Created on: 12/25/11 12:53 PM Views: 531 Replies: 1
Why We Left Wise County and What We Miss Most
Posted Sunday, December 25, 2011 12:53 PM

This is an invitation for fellow classmates to reflect on the situation of their lives that took them away from Wise County after graduation, 1960 in my case.  I have always subscribed to the Coalfield Progress where ever I lived just to stay in touch with what was always "home."  I left initially to finish college at Radford.  I actually came back  after graduation, built a house in Wise, and taught school in the Hurricane Elementary and then Norton Elementary for five years.  

Leaving the second time was once again to go back to college for a Master's Degree at UVA.

My husband and I finally ended up in Norfolk,VA where I taught many years on the Marine Base, Camp Elmore.  That was the only teaching job I could find at the time.  Then life settled in and that is where I stayed for over 20 years.

What I miss is the coolness of the summers, the quiet of the snow in winter and the closeness of the friends I made while at Kelly, CVC, and teaching.  I have never found friends like that anywhere else.
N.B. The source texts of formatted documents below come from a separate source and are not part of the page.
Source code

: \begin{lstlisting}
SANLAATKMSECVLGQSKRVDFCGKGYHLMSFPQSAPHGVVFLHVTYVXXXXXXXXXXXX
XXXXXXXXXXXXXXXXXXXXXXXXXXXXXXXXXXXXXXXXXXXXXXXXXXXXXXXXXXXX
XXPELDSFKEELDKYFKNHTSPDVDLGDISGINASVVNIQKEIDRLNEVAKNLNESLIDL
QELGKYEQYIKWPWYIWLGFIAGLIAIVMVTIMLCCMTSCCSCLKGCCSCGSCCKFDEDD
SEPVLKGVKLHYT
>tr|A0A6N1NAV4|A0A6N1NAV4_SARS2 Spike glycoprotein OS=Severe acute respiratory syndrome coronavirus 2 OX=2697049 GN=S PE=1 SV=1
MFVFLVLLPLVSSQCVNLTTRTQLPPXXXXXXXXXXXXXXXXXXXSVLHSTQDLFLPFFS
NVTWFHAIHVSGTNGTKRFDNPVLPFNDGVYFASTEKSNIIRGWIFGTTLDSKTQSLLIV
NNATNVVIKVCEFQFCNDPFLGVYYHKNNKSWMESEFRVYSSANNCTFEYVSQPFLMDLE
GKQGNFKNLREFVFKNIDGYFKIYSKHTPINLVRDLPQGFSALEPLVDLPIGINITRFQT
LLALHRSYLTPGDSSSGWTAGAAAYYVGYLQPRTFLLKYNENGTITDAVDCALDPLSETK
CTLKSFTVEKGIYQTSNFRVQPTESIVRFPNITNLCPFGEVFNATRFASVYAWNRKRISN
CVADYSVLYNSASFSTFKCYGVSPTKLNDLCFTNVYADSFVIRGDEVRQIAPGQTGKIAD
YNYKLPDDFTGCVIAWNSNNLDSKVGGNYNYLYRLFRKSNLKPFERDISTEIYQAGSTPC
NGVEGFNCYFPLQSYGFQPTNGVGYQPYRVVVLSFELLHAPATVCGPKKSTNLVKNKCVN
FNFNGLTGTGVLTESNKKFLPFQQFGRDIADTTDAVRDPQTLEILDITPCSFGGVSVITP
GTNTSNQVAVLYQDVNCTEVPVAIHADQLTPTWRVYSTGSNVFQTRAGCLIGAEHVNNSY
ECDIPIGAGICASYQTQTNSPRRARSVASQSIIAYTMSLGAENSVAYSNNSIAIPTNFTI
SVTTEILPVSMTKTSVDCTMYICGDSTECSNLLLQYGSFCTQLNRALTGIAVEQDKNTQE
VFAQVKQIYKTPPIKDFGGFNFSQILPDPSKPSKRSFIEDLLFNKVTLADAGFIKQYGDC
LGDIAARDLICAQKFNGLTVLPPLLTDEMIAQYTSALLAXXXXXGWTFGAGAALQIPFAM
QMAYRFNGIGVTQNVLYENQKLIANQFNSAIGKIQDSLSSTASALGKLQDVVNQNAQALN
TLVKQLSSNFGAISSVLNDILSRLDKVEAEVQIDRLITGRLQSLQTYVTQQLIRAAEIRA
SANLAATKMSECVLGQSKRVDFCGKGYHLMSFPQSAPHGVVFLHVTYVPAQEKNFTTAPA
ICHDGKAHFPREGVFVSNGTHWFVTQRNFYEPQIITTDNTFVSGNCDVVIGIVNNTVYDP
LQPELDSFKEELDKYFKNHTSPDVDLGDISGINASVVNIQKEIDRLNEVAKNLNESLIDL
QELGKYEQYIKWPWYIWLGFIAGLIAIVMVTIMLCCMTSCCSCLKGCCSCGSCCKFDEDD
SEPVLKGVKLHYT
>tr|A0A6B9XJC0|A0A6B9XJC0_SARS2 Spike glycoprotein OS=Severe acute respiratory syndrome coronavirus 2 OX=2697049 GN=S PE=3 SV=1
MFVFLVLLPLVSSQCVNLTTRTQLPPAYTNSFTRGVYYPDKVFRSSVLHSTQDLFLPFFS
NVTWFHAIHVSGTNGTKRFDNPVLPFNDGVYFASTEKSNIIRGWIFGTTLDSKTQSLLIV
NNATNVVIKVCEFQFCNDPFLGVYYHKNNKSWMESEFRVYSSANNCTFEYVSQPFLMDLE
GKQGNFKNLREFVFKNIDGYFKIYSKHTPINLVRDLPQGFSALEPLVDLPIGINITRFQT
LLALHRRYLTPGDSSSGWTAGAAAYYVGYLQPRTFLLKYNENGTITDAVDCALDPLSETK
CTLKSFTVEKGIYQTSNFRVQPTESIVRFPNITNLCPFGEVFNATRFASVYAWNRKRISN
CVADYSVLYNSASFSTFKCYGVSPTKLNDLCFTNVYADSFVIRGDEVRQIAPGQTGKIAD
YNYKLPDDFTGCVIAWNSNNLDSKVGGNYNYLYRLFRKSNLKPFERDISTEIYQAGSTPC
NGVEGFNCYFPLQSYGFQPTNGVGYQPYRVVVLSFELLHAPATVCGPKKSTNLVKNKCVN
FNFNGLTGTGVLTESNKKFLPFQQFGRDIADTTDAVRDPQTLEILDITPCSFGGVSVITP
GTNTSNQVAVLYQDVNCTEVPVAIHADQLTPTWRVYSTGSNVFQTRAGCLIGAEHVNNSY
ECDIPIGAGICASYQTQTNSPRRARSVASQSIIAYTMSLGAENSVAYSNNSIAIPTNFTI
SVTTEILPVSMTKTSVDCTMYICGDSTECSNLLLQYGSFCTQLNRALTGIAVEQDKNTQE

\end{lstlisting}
Wise seems a very different place now when I come back for reunions, funerals, and family.  So, you can see, I am always "Looking Homeward," but as Thomas Wolfe warned, "You Can't Go Home Again."  I guess that is because that home exists only in our hearts and minds.  That is where Kelly, Wise, and all those I left behind will always be.

 

Loretta Lee Miller Stallard

 
RE: Why We Left Wise County and What We Miss Most
Posted Saturday, February 11, 2012 07:58 AM

I will respond to Loretta's comments thusly as to why I left/never moved back to Wise.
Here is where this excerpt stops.